* Saved entries
------------------------------------------------------------
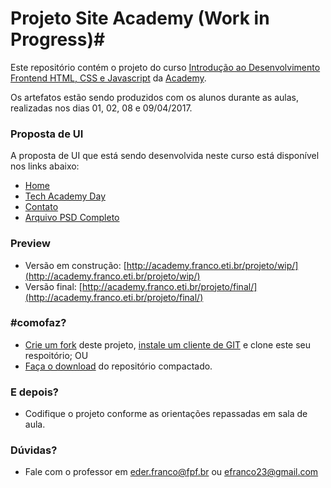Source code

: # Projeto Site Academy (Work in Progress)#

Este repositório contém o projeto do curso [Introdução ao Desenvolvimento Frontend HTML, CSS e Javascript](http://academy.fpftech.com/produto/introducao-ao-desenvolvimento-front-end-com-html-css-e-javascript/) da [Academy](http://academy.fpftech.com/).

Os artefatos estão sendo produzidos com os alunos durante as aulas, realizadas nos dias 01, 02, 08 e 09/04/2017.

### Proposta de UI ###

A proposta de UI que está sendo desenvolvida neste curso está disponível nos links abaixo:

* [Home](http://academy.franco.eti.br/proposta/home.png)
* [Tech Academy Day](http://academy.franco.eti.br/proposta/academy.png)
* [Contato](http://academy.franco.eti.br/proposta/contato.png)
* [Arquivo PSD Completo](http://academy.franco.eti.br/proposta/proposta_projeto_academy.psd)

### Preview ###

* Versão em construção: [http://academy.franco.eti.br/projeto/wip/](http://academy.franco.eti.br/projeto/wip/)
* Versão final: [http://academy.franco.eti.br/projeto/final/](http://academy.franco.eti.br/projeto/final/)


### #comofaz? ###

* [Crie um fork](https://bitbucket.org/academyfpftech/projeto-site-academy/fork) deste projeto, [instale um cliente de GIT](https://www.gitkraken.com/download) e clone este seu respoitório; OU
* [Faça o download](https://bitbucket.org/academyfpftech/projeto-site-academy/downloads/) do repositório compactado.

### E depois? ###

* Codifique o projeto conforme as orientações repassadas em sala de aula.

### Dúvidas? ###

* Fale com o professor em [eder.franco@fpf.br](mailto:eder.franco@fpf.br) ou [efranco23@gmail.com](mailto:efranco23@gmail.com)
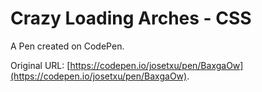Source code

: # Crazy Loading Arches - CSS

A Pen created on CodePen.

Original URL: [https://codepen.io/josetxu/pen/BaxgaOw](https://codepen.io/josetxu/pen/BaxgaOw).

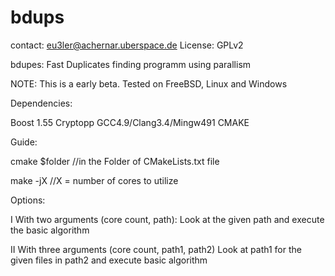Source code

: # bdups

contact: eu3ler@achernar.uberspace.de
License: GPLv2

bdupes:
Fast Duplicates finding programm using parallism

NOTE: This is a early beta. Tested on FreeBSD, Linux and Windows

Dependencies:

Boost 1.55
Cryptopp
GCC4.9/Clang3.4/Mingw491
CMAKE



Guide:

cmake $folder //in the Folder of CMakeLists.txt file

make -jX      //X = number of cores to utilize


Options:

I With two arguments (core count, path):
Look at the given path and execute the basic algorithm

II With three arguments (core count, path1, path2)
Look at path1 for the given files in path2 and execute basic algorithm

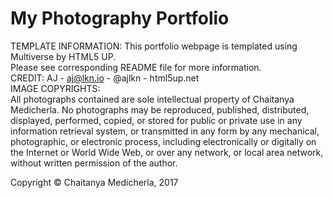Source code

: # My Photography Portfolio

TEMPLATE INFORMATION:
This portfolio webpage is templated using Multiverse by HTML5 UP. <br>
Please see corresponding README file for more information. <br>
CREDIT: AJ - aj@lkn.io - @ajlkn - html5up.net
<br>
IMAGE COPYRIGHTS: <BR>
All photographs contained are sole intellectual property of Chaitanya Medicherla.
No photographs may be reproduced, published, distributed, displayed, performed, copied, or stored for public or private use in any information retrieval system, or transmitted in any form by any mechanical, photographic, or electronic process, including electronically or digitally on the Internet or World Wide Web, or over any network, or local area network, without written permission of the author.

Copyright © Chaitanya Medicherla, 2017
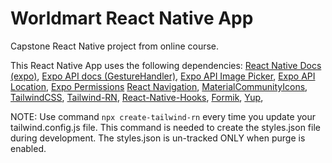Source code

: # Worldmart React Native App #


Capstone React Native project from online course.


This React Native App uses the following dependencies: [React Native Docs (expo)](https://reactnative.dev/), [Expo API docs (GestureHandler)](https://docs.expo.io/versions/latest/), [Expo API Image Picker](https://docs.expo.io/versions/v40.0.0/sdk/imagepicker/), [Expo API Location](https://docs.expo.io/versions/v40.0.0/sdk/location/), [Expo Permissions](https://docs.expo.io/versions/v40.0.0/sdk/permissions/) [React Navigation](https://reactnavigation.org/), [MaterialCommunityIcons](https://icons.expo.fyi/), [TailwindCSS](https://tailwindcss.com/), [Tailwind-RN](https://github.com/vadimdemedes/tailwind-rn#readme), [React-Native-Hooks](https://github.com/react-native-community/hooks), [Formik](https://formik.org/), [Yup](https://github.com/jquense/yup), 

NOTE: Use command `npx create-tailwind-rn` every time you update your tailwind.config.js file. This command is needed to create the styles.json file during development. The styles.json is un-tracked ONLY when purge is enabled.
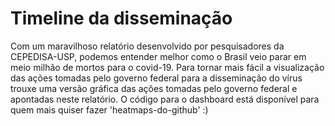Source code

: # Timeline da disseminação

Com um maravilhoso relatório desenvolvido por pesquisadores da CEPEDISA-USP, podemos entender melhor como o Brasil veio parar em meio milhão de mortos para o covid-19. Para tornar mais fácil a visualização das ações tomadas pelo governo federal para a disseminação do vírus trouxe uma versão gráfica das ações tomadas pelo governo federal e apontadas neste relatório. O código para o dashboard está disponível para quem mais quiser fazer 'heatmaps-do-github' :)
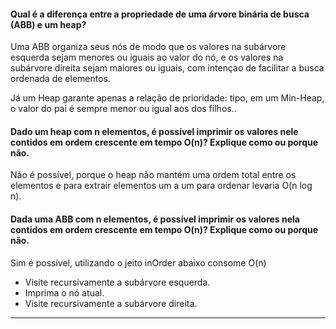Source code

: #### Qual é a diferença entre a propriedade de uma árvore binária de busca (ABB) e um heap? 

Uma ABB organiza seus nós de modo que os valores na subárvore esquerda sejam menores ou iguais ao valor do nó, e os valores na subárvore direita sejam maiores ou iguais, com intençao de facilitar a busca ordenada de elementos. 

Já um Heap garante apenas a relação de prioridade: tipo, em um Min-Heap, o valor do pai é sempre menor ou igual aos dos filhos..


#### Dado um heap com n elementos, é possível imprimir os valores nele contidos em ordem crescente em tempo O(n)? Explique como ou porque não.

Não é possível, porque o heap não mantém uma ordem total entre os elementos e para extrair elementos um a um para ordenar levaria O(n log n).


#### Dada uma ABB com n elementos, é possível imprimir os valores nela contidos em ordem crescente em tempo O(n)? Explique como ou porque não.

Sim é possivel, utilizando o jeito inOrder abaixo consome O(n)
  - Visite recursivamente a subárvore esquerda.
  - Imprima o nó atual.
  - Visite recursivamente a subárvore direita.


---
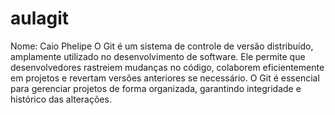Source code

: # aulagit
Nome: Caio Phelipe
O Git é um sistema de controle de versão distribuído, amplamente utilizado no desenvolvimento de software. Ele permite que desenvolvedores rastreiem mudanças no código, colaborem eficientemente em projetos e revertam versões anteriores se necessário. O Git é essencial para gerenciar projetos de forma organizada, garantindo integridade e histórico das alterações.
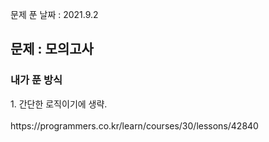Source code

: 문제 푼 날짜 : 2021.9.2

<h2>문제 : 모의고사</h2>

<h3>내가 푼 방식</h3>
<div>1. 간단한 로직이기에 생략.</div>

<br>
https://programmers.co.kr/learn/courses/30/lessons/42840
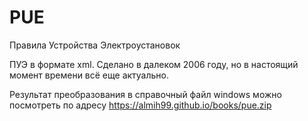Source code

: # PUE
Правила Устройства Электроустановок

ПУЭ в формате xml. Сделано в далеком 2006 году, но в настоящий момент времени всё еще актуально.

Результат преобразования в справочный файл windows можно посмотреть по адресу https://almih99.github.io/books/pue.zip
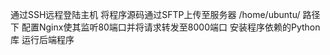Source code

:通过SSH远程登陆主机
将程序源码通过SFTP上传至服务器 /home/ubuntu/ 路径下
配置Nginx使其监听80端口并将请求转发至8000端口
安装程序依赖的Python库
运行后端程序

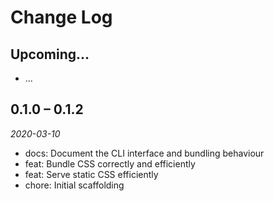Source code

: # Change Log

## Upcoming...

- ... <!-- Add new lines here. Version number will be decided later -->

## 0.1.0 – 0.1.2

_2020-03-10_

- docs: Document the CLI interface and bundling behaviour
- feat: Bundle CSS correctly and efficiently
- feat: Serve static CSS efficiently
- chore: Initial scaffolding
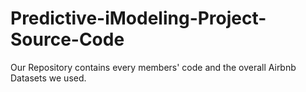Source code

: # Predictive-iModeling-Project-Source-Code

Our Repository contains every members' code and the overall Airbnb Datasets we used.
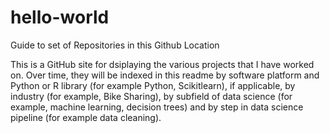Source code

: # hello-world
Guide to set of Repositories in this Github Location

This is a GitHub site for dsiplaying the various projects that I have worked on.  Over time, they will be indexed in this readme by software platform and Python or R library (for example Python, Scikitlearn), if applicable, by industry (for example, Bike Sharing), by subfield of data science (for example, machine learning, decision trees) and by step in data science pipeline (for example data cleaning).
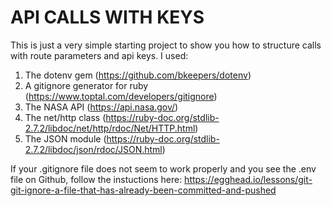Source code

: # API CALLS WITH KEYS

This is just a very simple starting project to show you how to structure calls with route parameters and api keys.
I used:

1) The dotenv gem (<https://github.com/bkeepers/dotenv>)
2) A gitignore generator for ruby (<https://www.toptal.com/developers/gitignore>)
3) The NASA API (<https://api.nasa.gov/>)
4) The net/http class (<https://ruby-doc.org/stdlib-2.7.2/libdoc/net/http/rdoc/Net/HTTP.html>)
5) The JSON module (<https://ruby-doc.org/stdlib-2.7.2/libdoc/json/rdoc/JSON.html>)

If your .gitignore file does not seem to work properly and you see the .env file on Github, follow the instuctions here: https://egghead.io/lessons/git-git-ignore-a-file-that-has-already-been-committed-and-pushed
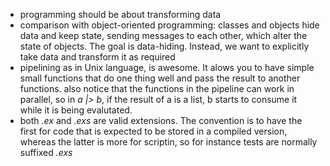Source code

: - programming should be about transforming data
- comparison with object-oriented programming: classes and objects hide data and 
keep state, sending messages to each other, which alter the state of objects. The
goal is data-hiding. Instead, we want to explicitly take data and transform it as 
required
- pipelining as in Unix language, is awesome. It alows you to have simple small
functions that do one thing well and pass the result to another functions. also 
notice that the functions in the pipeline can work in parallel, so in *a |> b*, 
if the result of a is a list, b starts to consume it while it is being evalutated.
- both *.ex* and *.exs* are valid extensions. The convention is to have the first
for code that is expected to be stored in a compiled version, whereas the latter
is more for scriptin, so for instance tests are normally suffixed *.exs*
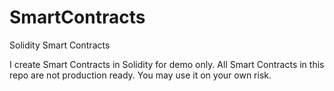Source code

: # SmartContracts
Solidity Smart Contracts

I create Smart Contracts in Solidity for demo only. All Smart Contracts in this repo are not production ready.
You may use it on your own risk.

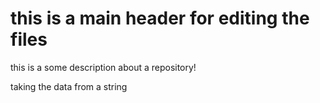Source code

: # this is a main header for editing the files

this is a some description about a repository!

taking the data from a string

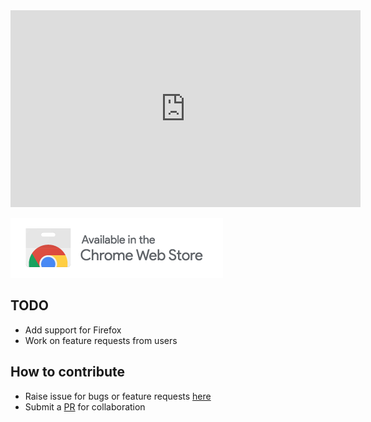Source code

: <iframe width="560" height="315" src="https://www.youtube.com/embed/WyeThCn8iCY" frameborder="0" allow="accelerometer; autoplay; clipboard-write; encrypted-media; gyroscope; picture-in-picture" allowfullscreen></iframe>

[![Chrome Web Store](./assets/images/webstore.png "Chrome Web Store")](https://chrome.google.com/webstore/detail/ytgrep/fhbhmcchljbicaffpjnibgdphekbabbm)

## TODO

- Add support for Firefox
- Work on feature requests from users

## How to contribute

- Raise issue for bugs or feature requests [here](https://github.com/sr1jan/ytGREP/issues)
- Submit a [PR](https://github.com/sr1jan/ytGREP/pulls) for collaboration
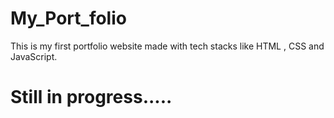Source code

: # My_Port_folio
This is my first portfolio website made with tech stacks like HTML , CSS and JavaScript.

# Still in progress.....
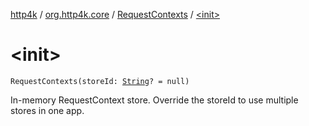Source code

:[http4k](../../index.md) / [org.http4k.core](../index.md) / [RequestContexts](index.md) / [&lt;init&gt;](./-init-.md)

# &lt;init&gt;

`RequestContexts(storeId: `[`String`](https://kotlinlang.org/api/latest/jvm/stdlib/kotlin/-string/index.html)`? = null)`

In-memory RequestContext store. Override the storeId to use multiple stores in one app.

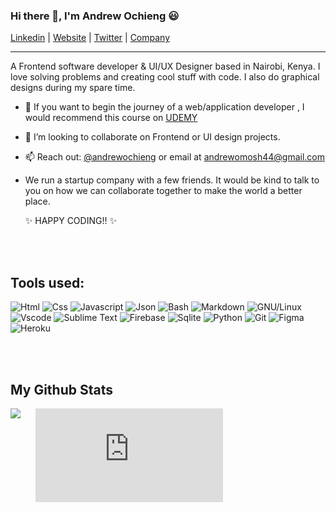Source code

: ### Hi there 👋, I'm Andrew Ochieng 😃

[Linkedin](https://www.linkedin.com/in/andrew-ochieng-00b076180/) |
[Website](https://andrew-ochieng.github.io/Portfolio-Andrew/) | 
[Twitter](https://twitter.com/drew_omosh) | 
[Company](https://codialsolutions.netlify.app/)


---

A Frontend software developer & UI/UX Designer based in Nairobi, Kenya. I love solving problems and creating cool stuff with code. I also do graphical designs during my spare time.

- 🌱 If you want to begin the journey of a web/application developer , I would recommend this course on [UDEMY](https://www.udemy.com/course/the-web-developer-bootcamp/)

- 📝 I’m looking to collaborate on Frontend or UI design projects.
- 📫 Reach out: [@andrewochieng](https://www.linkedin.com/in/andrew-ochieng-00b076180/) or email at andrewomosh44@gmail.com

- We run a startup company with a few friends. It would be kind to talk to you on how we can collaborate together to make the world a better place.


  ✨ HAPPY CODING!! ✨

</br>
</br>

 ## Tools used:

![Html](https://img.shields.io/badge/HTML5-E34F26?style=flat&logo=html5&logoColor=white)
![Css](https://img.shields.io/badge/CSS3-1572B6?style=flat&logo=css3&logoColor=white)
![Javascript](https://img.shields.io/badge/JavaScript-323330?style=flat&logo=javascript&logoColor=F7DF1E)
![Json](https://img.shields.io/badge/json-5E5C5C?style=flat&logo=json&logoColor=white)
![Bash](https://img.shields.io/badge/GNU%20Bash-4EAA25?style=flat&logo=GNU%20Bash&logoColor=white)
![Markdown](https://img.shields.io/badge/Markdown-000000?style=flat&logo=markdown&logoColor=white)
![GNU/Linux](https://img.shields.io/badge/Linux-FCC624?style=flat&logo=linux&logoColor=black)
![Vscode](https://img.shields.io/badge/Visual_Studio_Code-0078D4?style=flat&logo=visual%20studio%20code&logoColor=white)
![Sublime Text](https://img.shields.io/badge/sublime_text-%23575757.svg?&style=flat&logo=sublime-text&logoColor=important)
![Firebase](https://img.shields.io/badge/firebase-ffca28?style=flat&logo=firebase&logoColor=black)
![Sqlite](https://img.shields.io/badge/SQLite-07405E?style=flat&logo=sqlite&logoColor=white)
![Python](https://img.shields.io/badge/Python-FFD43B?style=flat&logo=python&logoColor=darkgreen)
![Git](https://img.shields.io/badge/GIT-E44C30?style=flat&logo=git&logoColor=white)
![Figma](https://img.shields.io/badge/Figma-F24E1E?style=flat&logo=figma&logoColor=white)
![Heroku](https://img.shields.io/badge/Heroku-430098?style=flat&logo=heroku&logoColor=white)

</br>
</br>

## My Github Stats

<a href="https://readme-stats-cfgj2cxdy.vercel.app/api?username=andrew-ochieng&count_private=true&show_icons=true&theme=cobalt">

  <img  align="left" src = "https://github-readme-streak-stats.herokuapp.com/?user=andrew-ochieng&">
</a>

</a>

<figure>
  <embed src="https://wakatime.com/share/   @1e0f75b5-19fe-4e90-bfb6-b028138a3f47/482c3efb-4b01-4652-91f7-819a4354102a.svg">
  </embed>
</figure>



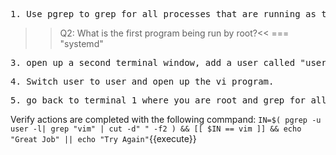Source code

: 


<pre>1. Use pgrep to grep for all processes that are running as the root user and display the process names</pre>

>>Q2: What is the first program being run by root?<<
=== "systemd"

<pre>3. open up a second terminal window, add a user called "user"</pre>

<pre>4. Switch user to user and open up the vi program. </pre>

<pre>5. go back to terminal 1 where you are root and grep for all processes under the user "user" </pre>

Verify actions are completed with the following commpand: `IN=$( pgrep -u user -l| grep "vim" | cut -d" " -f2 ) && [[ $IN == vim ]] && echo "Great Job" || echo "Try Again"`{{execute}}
------------------------------------------------------------
* YOUR GOAL
The answer must be an exact copy of the lines above, from the start of the records through the line with "### Dúvidas? ###", and of nothing else; no pictures belong in it.

* TASK ANSWER
Source code

: # Projeto Site Academy (Work in Progress)#

Este repositório contém o projeto do curso [Introdução ao Desenvolvimento Frontend HTML, CSS e Javascript](http://academy.fpftech.com/produto/introducao-ao-desenvolvimento-front-end-com-html-css-e-javascript/) da [Academy](http://academy.fpftech.com/).

Os artefatos estão sendo produzidos com os alunos durante as aulas, realizadas nos dias 01, 02, 08 e 09/04/2017.

### Proposta de UI ###

A proposta de UI que está sendo desenvolvida neste curso está disponível nos links abaixo:

* [Home](http://academy.franco.eti.br/proposta/home.png)
* [Tech Academy Day](http://academy.franco.eti.br/proposta/academy.png)
* [Contato](http://academy.franco.eti.br/proposta/contato.png)
* [Arquivo PSD Completo](http://academy.franco.eti.br/proposta/proposta_projeto_academy.psd)

### Preview ###

* Versão em construção: [http://academy.franco.eti.br/projeto/wip/](http://academy.franco.eti.br/projeto/wip/)
* Versão final: [http://academy.franco.eti.br/projeto/final/](http://academy.franco.eti.br/projeto/final/)


### #comofaz? ###

* [Crie um fork](https://bitbucket.org/academyfpftech/projeto-site-academy/fork) deste projeto, [instale um cliente de GIT](https://www.gitkraken.com/download) e clone este seu respoitório; OU
* [Faça o download](https://bitbucket.org/academyfpftech/projeto-site-academy/downloads/) do repositório compactado.

### E depois? ###

* Codifique o projeto conforme as orientações repassadas em sala de aula.

### Dúvidas? ###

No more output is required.